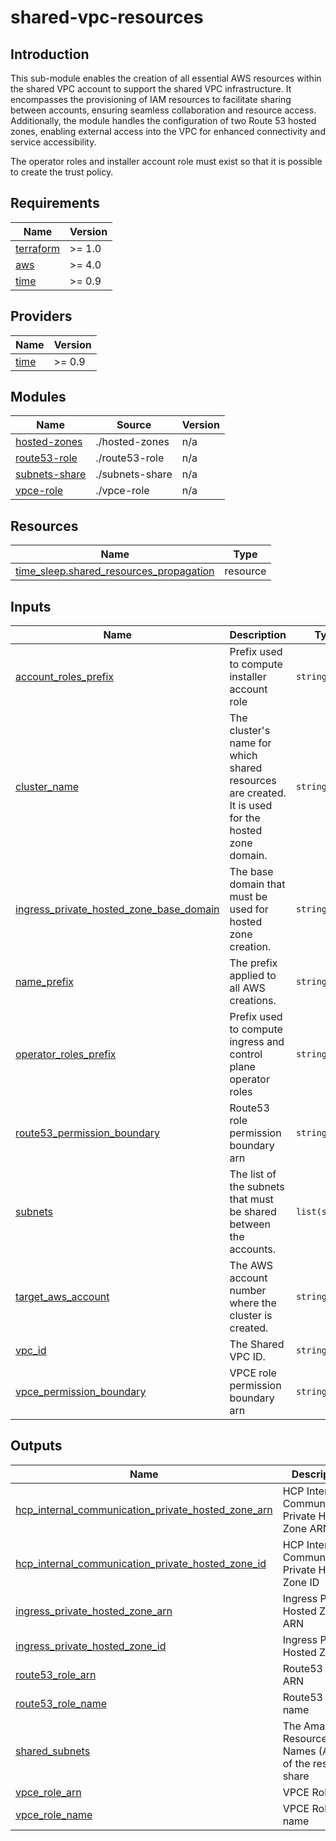 # shared-vpc-resources

## Introduction

This sub-module enables the creation of all essential AWS resources within the shared VPC account to support the shared VPC infrastructure. It encompasses the provisioning of IAM resources to facilitate sharing between accounts, ensuring seamless collaboration and resource access. Additionally, the module handles the configuration of two Route 53 hosted zones, enabling external access into the VPC for enhanced connectivity and service accessibility.

The operator roles and installer account role must exist so that it is possible to create the trust policy.

<!-- BEGIN_AUTOMATED_TF_DOCS_BLOCK -->
## Requirements

| Name | Version |
|------|---------|
| <a name="requirement_terraform"></a> [terraform](#requirement\_terraform) | >= 1.0 |
| <a name="requirement_aws"></a> [aws](#requirement\_aws) | >= 4.0 |
| <a name="requirement_time"></a> [time](#requirement\_time) | >= 0.9 |

## Providers

| Name | Version |
|------|---------|
| <a name="provider_time"></a> [time](#provider\_time) | >= 0.9 |

## Modules

| Name | Source | Version |
|------|--------|---------|
| <a name="module_hosted-zones"></a> [hosted-zones](#module\_hosted-zones) | ./hosted-zones | n/a |
| <a name="module_route53-role"></a> [route53-role](#module\_route53-role) | ./route53-role | n/a |
| <a name="module_subnets-share"></a> [subnets-share](#module\_subnets-share) | ./subnets-share | n/a |
| <a name="module_vpce-role"></a> [vpce-role](#module\_vpce-role) | ./vpce-role | n/a |

## Resources

| Name | Type |
|------|------|
| [time_sleep.shared_resources_propagation](https://registry.terraform.io/providers/hashicorp/time/latest/docs/resources/sleep) | resource |

## Inputs

| Name | Description | Type | Default | Required |
|------|-------------|------|---------|:--------:|
| <a name="input_account_roles_prefix"></a> [account\_roles\_prefix](#input\_account\_roles\_prefix) | Prefix used to compute installer account role | `string` | n/a | yes |
| <a name="input_cluster_name"></a> [cluster\_name](#input\_cluster\_name) | The cluster's name for which shared resources are created. It is used for the hosted zone domain. | `string` | n/a | yes |
| <a name="input_ingress_private_hosted_zone_base_domain"></a> [ingress\_private\_hosted\_zone\_base\_domain](#input\_ingress\_private\_hosted\_zone\_base\_domain) | The base domain that must be used for hosted zone creation. | `string` | n/a | yes |
| <a name="input_name_prefix"></a> [name\_prefix](#input\_name\_prefix) | The prefix applied to all AWS creations. | `string` | n/a | yes |
| <a name="input_operator_roles_prefix"></a> [operator\_roles\_prefix](#input\_operator\_roles\_prefix) | Prefix used to compute ingress and control plane operator roles | `string` | n/a | yes |
| <a name="input_route53_permission_boundary"></a> [route53\_permission\_boundary](#input\_route53\_permission\_boundary) | Route53 role permission boundary arn | `string` | `null` | no |
| <a name="input_subnets"></a> [subnets](#input\_subnets) | The list of the subnets that must be shared between the accounts. | `list(string)` | n/a | yes |
| <a name="input_target_aws_account"></a> [target\_aws\_account](#input\_target\_aws\_account) | The AWS account number where the cluster is created. | `string` | n/a | yes |
| <a name="input_vpc_id"></a> [vpc\_id](#input\_vpc\_id) | The Shared VPC ID. | `string` | n/a | yes |
| <a name="input_vpce_permission_boundary"></a> [vpce\_permission\_boundary](#input\_vpce\_permission\_boundary) | VPCE role permission boundary arn | `string` | `null` | no |

## Outputs

| Name | Description |
|------|-------------|
| <a name="output_hcp_internal_communication_private_hosted_zone_arn"></a> [hcp\_internal\_communication\_private\_hosted\_zone\_arn](#output\_hcp\_internal\_communication\_private\_hosted\_zone\_arn) | HCP Internal Communication Private Hosted Zone ARN |
| <a name="output_hcp_internal_communication_private_hosted_zone_id"></a> [hcp\_internal\_communication\_private\_hosted\_zone\_id](#output\_hcp\_internal\_communication\_private\_hosted\_zone\_id) | HCP Internal Communication Private Hosted Zone ID |
| <a name="output_ingress_private_hosted_zone_arn"></a> [ingress\_private\_hosted\_zone\_arn](#output\_ingress\_private\_hosted\_zone\_arn) | Ingress Private Hosted Zone ARN |
| <a name="output_ingress_private_hosted_zone_id"></a> [ingress\_private\_hosted\_zone\_id](#output\_ingress\_private\_hosted\_zone\_id) | Ingress Private Hosted Zone ID |
| <a name="output_route53_role_arn"></a> [route53\_role\_arn](#output\_route53\_role\_arn) | Route53 Role ARN |
| <a name="output_route53_role_name"></a> [route53\_role\_name](#output\_route53\_role\_name) | Route53 Role name |
| <a name="output_shared_subnets"></a> [shared\_subnets](#output\_shared\_subnets) | The Amazon Resource Names (ARN) of the resource share |
| <a name="output_vpce_role_arn"></a> [vpce\_role\_arn](#output\_vpce\_role\_arn) | VPCE Role ARN |
| <a name="output_vpce_role_name"></a> [vpce\_role\_name](#output\_vpce\_role\_name) | VPCE Role name |
<!-- END_AUTOMATED_TF_DOCS_BLOCK -->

• INSTRUCTIONS FOR THE TASK: When you retype the material above, copy each line exactly and drop whatever images appear in it.

• TASK RESPONSE:
 # shared-vpc-resources

## Introduction

This sub-module enables the creation of all essential AWS resources within the shared VPC account to support the shared VPC infrastructure. It encompasses the provisioning of IAM resources to facilitate sharing between accounts, ensuring seamless collaboration and resource access. Additionally, the module handles the configuration of two Route 53 hosted zones, enabling external access into the VPC for enhanced connectivity and service accessibility.

The operator roles and installer account role must exist so that it is possible to create the trust policy.

<!-- BEGIN_AUTOMATED_TF_DOCS_BLOCK -->
## Requirements

| Name | Version |
|------|---------|
| <a name="requirement_terraform"></a> [terraform](#requirement\_terraform) | >= 1.0 |
| <a name="requirement_aws"></a> [aws](#requirement\_aws) | >= 4.0 |
| <a name="requirement_time"></a> [time](#requirement\_time) | >= 0.9 |

## Providers

| Name | Version |
|------|---------|
| <a name="provider_time"></a> [time](#provider\_time) | >= 0.9 |

## Modules

| Name | Source | Version |
|------|--------|---------|
| <a name="module_hosted-zones"></a> [hosted-zones](#module\_hosted-zones) | ./hosted-zones | n/a |
| <a name="module_route53-role"></a> [route53-role](#module\_route53-role) | ./route53-role | n/a |
| <a name="module_subnets-share"></a> [subnets-share](#module\_subnets-share) | ./subnets-share | n/a |
| <a name="module_vpce-role"></a> [vpce-role](#module\_vpce-role) | ./vpce-role | n/a |

## Resources

| Name | Type |
|------|------|
| [time_sleep.shared_resources_propagation](https://registry.terraform.io/providers/hashicorp/time/latest/docs/resources/sleep) | resource |

## Inputs

| Name | Description | Type | Default | Required |
|------|-------------|------|---------|:--------:|
| <a name="input_account_roles_prefix"></a> [account\_roles\_prefix](#input\_account\_roles\_prefix) | Prefix used to compute installer account role | `string` | n/a | yes |
| <a name="input_cluster_name"></a> [cluster\_name](#input\_cluster\_name) | The cluster's name for which shared resources are created. It is used for the hosted zone domain. | `string` | n/a | yes |
| <a name="input_ingress_private_hosted_zone_base_domain"></a> [ingress\_private\_hosted\_zone\_base\_domain](#input\_ingress\_private\_hosted\_zone\_base\_domain) | The base domain that must be used for hosted zone creation. | `string` | n/a | yes |
| <a name="input_name_prefix"></a> [name\_prefix](#input\_name\_prefix) | The prefix applied to all AWS creations. | `string` | n/a | yes |
| <a name="input_operator_roles_prefix"></a> [operator\_roles\_prefix](#input\_operator\_roles\_prefix) | Prefix used to compute ingress and control plane operator roles | `string` | n/a | yes |
| <a name="input_route53_permission_boundary"></a> [route53\_permission\_boundary](#input\_route53\_permission\_boundary) | Route53 role permission boundary arn | `string` | `null` | no |
| <a name="input_subnets"></a> [subnets](#input\_subnets) | The list of the subnets that must be shared between the accounts. | `list(string)` | n/a | yes |
| <a name="input_target_aws_account"></a> [target\_aws\_account](#input\_target\_aws\_account) | The AWS account number where the cluster is created. | `string` | n/a | yes |
| <a name="input_vpc_id"></a> [vpc\_id](#input\_vpc\_id) | The Shared VPC ID. | `string` | n/a | yes |
| <a name="input_vpce_permission_boundary"></a> [vpce\_permission\_boundary](#input\_vpce\_permission\_boundary) | VPCE role permission boundary arn | `string` | `null` | no |

## Outputs

| Name | Description |
|------|-------------|
| <a name="output_hcp_internal_communication_private_hosted_zone_arn"></a> [hcp\_internal\_communication\_private\_hosted\_zone\_arn](#output\_hcp\_internal\_communication\_private\_hosted\_zone\_arn) | HCP Internal Communication Private Hosted Zone ARN |
| <a name="output_hcp_internal_communication_private_hosted_zone_id"></a> [hcp\_internal\_communication\_private\_hosted\_zone\_id](#output\_hcp\_internal\_communication\_private\_hosted\_zone\_id) | HCP Internal Communication Private Hosted Zone ID |
| <a name="output_ingress_private_hosted_zone_arn"></a> [ingress\_private\_hosted\_zone\_arn](#output\_ingress\_private\_hosted\_zone\_arn) | Ingress Private Hosted Zone ARN |
| <a name="output_ingress_private_hosted_zone_id"></a> [ingress\_private\_hosted\_zone\_id](#output\_ingress\_private\_hosted\_zone\_id) | Ingress Private Hosted Zone ID |
| <a name="output_route53_role_arn"></a> [route53\_role\_arn](#output\_route53\_role\_arn) | Route53 Role ARN |
| <a name="output_route53_role_name"></a> [route53\_role\_name](#output\_route53\_role\_name) | Route53 Role name |
| <a name="output_shared_subnets"></a> [shared\_subnets](#output\_shared\_subnets) | The Amazon Resource Names (ARN) of the resource share |
| <a name="output_vpce_role_arn"></a> [vpce\_role\_arn](#output\_vpce\_role\_arn) | VPCE Role ARN |
| <a name="output_vpce_role_name"></a> [vpce\_role\_name](#output\_vpce\_role\_name) | VPCE Role name |
<!-- END_AUTOMATED_TF_DOCS_BLOCK -->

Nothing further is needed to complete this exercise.